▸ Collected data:
Segment Open

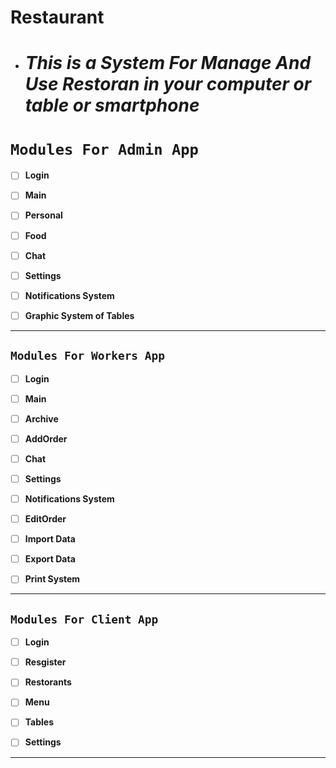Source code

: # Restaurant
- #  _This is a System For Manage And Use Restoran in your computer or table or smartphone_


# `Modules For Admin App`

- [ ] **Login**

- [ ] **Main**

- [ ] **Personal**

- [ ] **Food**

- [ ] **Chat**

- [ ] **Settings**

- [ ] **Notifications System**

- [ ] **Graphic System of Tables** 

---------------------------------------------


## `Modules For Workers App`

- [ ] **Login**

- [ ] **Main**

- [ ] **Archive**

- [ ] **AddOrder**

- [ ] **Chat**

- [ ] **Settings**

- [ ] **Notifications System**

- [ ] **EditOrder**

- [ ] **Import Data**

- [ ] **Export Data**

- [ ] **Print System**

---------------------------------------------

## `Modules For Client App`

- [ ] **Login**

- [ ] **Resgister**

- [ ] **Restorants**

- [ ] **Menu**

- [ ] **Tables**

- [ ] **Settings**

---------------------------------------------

Segment Closed
Segment Open

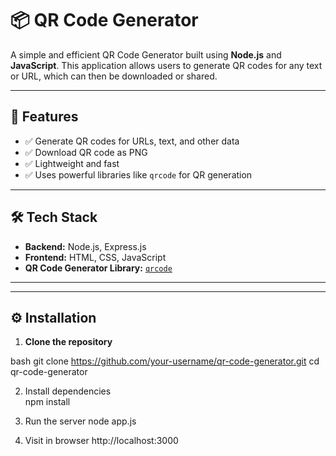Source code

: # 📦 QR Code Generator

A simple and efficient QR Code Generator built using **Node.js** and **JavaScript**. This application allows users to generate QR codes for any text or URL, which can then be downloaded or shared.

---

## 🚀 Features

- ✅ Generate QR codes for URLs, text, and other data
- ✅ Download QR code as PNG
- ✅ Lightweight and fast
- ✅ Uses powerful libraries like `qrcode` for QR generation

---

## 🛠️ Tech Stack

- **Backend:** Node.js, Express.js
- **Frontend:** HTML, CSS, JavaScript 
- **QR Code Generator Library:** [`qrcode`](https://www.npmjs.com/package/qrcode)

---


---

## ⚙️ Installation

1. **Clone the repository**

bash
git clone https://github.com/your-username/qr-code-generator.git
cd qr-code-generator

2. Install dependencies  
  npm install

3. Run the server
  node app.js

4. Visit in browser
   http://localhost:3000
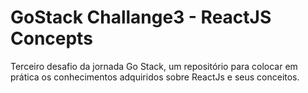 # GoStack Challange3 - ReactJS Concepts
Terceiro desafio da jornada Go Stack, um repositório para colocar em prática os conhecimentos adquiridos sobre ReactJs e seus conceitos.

Segment Closed

▸ Task prompt: Among the records above, find each line holding the string "System" and pull it out.

▸ The completed task:
- #  _This is a System For Manage And Use Restoran in your computer or table or smartphone_
- [ ] **Notifications System**
- [ ] **Graphic System of Tables** 
- [ ] **Notifications System**
- [ ] **Print System**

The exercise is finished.